Question

Solve the equation $40{x^4} - 22{x^3} - 21{x^2} + 2x + 1 = 0$, the roots of which are in harmonic progression.

Answer 1

Hint: In the given question the roots of the equation are in harmonic progression (H.P.).
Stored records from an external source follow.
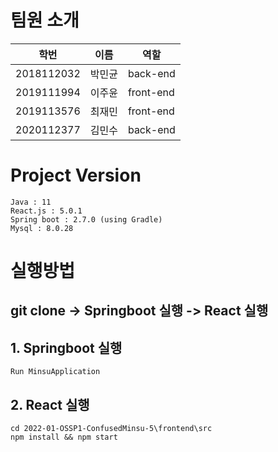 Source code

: # 팀원 소개


| 학번       | 이름   |  역할     |
| ---------- | ------ |---------- |
| 2018112032 | 박민균 | back-end  |
| 2019111994 | 이주윤 | front-end |
| 2019113576 | 최재민 | front-end |
| 2020112377 | 김민수 | back-end  |


# Project Version
```
Java : 11
React.js : 5.0.1
Spring boot : 2.7.0 (using Gradle)
Mysql : 8.0.28
```


# 실행방법

## git clone -> Springboot 실행 -> React 실행

## 1. Springboot 실행
```
Run MinsuApplication
```

## 2. React 실행
```
cd 2022-01-OSSP1-ConfusedMinsu-5\frontend\src
npm install && npm start
```




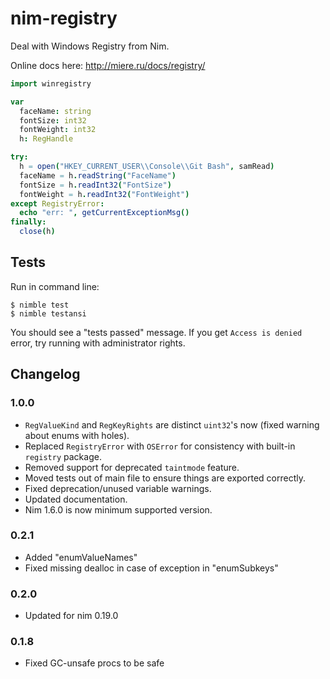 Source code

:# nim-registry

Deal with Windows Registry from Nim.

Online docs here: http://miere.ru/docs/registry/

```nim
import winregistry

var
  faceName: string
  fontSize: int32
  fontWeight: int32
  h: RegHandle

try:
  h = open("HKEY_CURRENT_USER\\Console\\Git Bash", samRead)
  faceName = h.readString("FaceName")
  fontSize = h.readInt32("FontSize")
  fontWeight = h.readInt32("FontWeight")
except RegistryError:
  echo "err: ", getCurrentExceptionMsg()
finally:
  close(h)
```

## Tests
Run in command line:
```
$ nimble test
$ nimble testansi
```
You should see a "tests passed" message. If you get `Access is denied` error, try running with administrator rights.

## Changelog
### 1.0.0
- `RegValueKind` and `RegKeyRights` are distinct `uint32`'s now (fixed warning about enums with holes).
- Replaced `RegistryError` with `OSError` for consistency with built-in `registry` package.
- Removed support for deprecated `taintmode` feature.
- Moved tests out of main file to ensure things are exported correctly.
- Fixed deprecation/unused variable warnings.
- Updated documentation.
- Nim 1.6.0 is now minimum supported version.

### 0.2.1
- Added "enumValueNames"
- Fixed missing dealloc in case of exception in "enumSubkeys"

### 0.2.0
- Updated for nim 0.19.0

### 0.1.8
- Fixed GC-unsafe procs to be safe

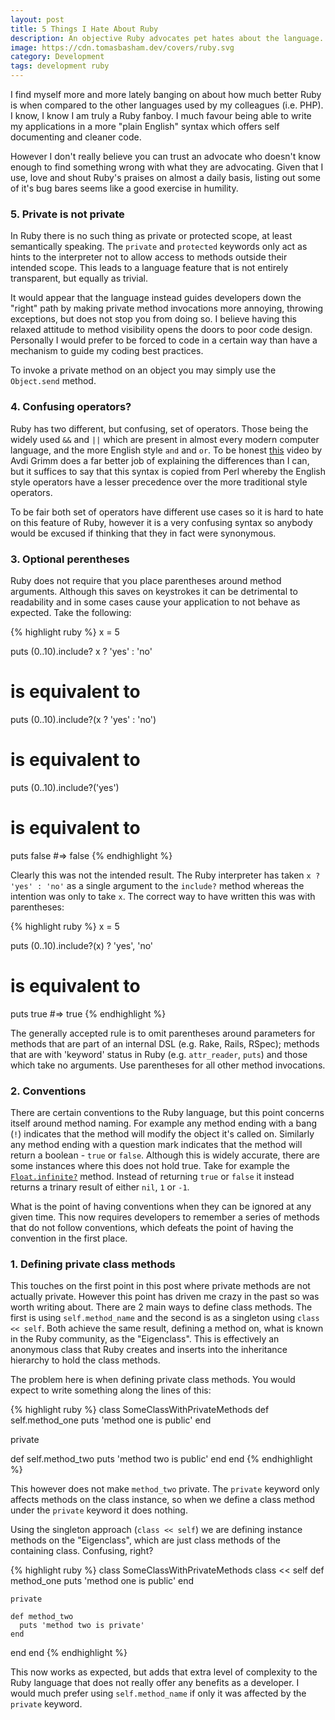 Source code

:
 ```yaml
---
layout: post
title: 5 Things I Hate About Ruby
description: An objective Ruby advocates pet hates about the language.
image: https://cdn.tomasbasham.dev/covers/ruby.svg
category: Development
tags: development ruby
---
```

I find myself more and more lately banging on about how much better Ruby is
when compared to the other languages used by my colleagues (i.e. PHP). I know,
I know I am truly a Ruby fanboy. I much favour being able to write my
applications in a more "plain English" syntax which offers self documenting and
cleaner code.

However I don't really believe you can trust an advocate who doesn't know
enough to find something wrong with what they are advocating. Given that I use,
love and shout Ruby's praises on almost a daily basis, listing out some of it's
bug bares seems like a good exercise in humility.

### 5. Private is not private

In Ruby there is no such thing as private or protected scope, at least
semantically speaking. The `private` and `protected` keywords only act as hints
to the interpreter not to allow access to methods outside their intended scope.
This leads to a language feature that is not entirely transparent, but equally
as trivial.

It would appear that the language instead guides developers down the "right"
path by making private method invocations more annoying, throwing exceptions,
but does not stop you from doing so. I believe having this relaxed attitude to
method visibility opens the doors to poor code design. Personally I would
prefer to be forced to code in a certain way than have a mechanism to guide my
coding best practices.

To invoke a private method on an object you may simply use the `Object.send`
method.

### 4. Confusing operators?

Ruby has two different, but confusing, set of operators. Those being the widely
used `&&` and `||` which are present in almost every modern computer language,
and the more English style `and` and `or`. To be honest
[this](http://www.virtuouscode.com/2014/08/26/how-to-use-rubys-english-andor-operators-without-going-nuts/)
video by Avdi Grimm does a far better job of explaining the differences than I
can, but it suffices to say that this syntax is copied from Perl whereby the
English style operators have a lesser precedence over the more traditional
style operators.

To be fair both set of operators have different use cases so it is hard to hate
on this feature of Ruby, however it is a very confusing syntax so anybody would
be excused if thinking that they in fact were synonymous.

### 3. Optional perentheses

Ruby does not require that you place parentheses around method arguments.
Although this saves on keystrokes it can be detrimental to readability and in
some cases cause your application to not behave as expected. Take the
following:

{% highlight ruby %}
x = 5

puts (0..10).include? x ? 'yes' : 'no'

# is equivalent to

puts (0..10).include?(x ? 'yes' : 'no')

# is equivalent to

puts (0..10).include?('yes')

# is equivalent to

puts false #=> false
{% endhighlight %}

Clearly this was not the intended result. The Ruby interpreter has taken `x ?
'yes' : 'no'` as a single argument to the `include?` method whereas the
intention was only to take `x`. The correct way to have written this was with
parentheses:

{% highlight ruby %}
x = 5

puts (0..10).include?(x) ? 'yes', 'no'

# is equivalent to

puts true #=> true
{% endhighlight %}

The generally accepted rule is to omit parentheses around parameters for
methods that are part of an internal DSL (e.g. Rake, Rails, RSpec); methods
that are with 'keyword' status in Ruby (e.g. `attr_reader`, `puts`) and those
which take no arguments. Use parentheses for all other method invocations.

### 2. Conventions

There are certain conventions to the Ruby language, but this point concerns
itself around method naming. For example any method ending with a bang (`!`)
indicates that the method will modify the object it's called on. Similarly any
method ending with a question mark indicates that the method will return a
boolean - `true` or `false`. Although this is widely accurate, there are some
instances where this does not hold true. Take for example the
[`Float.infinite?`](https://ruby-doc.org/core-2.2.0/Float.html#method-i-infinite-3F)
method. Instead of returning `true` or `false` it instead returns a trinary
result of either `nil`, `1` or `-1`.

What is the point of having conventions when they can be ignored at any given
time. This now requires developers to remember a series of methods that do not
follow conventions, which defeats the point of having the convention in the
first place.

### 1. Defining private class methods

This touches on the first point in this post where private methods are not
actually private. However this point has driven me crazy in the past so was
worth writing about. There are 2 main ways to define class methods. The first
is using `self.method_name` and the second is as a singleton using `class <<
self`. Both achieve the same result, defining a method on, what is known in the
Ruby community, as the "Eigenclass". This is effectively an anonymous class
that Ruby creates and inserts into the inheritance hierarchy to hold the class
methods.

The problem here is when defining private class methods. You would expect to
write something along the lines of this:

{% highlight ruby %}
class SomeClassWithPrivateMethods
  def self.method_one
    puts 'method one is public'
  end

  private

  def self.method_two
    puts 'method two is public'
  end
end
{% endhighlight %}

This however does not make `method_two` private. The `private` keyword only
affects methods on the class instance, so when we define a class method under
the `private` keyword it does nothing.

Using the singleton approach (`class << self`) we are defining instance methods
on the "Eigenclass", which are just class methods of the containing class.
Confusing, right?

{% highlight ruby %}
class SomeClassWithPrivateMethods
  class << self
    def method_one
      puts 'method one is public'
    end

    private

    def method_two
      puts 'method two is private'
    end
  end
end
{% endhighlight %}

This now works as expected, but adds that extra level of complexity to the Ruby
language that does not really offer any benefits as a developer. I would much
prefer using `self.method_name` if only it was affected by the `private`
keyword.
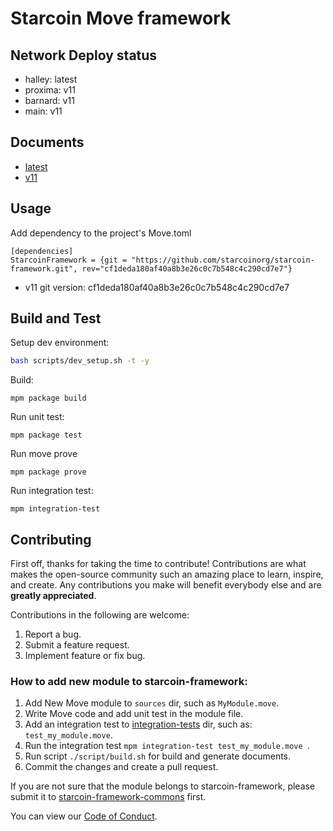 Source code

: # Starcoin Move framework

## Network Deploy status

- halley: latest
- proxima: v11
- barnard: v11
- main: v11

## Documents

- [latest](./build/StarcoinFramework/docs)
- [v11](./release/v11/docs)

## Usage

Add dependency to the project's Move.toml

```
[dependencies]
StarcoinFramework = {git = "https://github.com/starcoinorg/starcoin-framework.git", rev="cf1deda180af40a8b3e26c0c7b548c4c290cd7e7"}
```
* v11 git version: cf1deda180af40a8b3e26c0c7b548c4c290cd7e7

## Build and Test

Setup dev environment:

```bash
bash scripts/dev_setup.sh -t -y
```

Build:

```shell
mpm package build 
```

Run unit test:

```shell
mpm package test
```

Run move prove

```shell
mpm package prove
```

Run integration test:

```shell
mpm integration-test
```

## Contributing

First off, thanks for taking the time to contribute! Contributions are what makes the open-source community such an amazing place to learn, inspire, and create. Any contributions you make will benefit everybody else and are **greatly appreciated**.

Contributions in the following are welcome:

1. Report a bug.
2. Submit a feature request.
3. Implement feature or fix bug.

### How to add new module to starcoin-framework:

1. Add New Move module to `sources` dir, such as `MyModule.move`.
2. Write Move code and add unit test in the module file.
3. Add an integration test to [integration-tests](../integration-tests) dir, such as: `test_my_module.move`.
4. Run the integration test `mpm integration-test test_my_module.move `.
5. Run script `./script/build.sh` for build and generate documents.
6. Commit the changes and create a pull request.

If you are not sure that the module belongs to starcoin-framework, please submit it to [starcoin-framework-commons](https://github.com/starcoinorg/starcoin-framework-commons) first.

You can view our [Code of Conduct](./CODE_OF_CONDUCT.md).
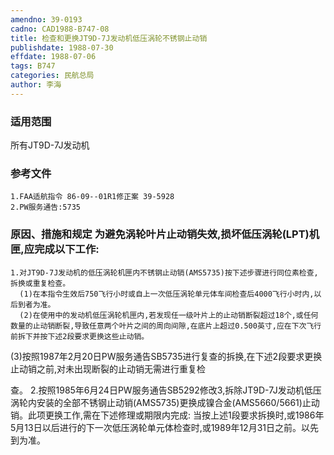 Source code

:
 ```yaml
---
amendno: 39-0193
cadno: CAD1988-B747-08
title: 检查和更换JT9D-7J发动机低压涡轮不锈钢止动销
publishdate: 1988-07-30
effdate: 1988-07-06
tags: B747
categories: 民航总局
author: 李海
---
```


### 适用范围 
所有JT9D-7J发动机

<!--more-->
### 参考文件
    1.FAA适航指令 86-09--01R1修正案 39-5928 
    2.PW服务通告:5735 

### 原因、措施和规定     为避免涡轮叶片止动销失效,损坏低压涡轮(LPT)机匣,应完成以下工作: 
    1.对JT9D-7J发动机的低压涡轮机匣内不锈钢止动销(AMS5735)按下述步骤进行同位素检查,拆换或重复检查。 
      (1)在本指令生效后750飞行小时或自上一次低压涡轮单元体车间检查后4000飞行小时内,以后到者为准。 
      (2)在使用中的发动机低压涡轮机匣内,若发现任一级叶片上的止动销断裂超过18个,或任何数量的止动销断裂,导致任意两个叶片之间的周向间隙,在底片上超过0.500英寸,应在下次飞行前拆下并按下述2段要求更换这些止动销。 
  (3)按照1987年2月20日PW服务通告SB5735进行复查的拆换,在下述2段要求更换止动销之前,对未出现断裂的止动销无需进行重复检

  
查。 
2.按照1985年6月24日PW服务通告SB5292修改3,拆除JT9D-7J发动机低压涡轮内安装的全部不锈钢止动销(AMS5735)更换成镍合金(AMS5660/5661)止动销。此项更换工作,需在下述修理或期限内完成: 
    当按上述1段要求拆换时,或1986年5月13日以后进行的下一次低压涡轮单元体检查时,或1989年12月31日之前。以先到为准。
So, take the roots as $\dfrac{1}{{a - 3d}},\dfrac{1}{{a - d}},\dfrac{1}{{a + d}}{\text{ and }}\dfrac{1}{{a + 3d}}$. Use this concept to reach the solution of the problem.

Complete step-by-step answer:
Given equation is $40{x^4} - 22{x^3} - 21{x^2} + 2x + 1 = 0$
Let the roots of this equation are $\dfrac{1}{{a - 3d}},\dfrac{1}{{a - d}},\dfrac{1}{{a + d}}{\text{ and }}\dfrac{1}{{a + 3d}}$.
Transforming the equation by replacing $x$ with $\dfrac{1}{x}$.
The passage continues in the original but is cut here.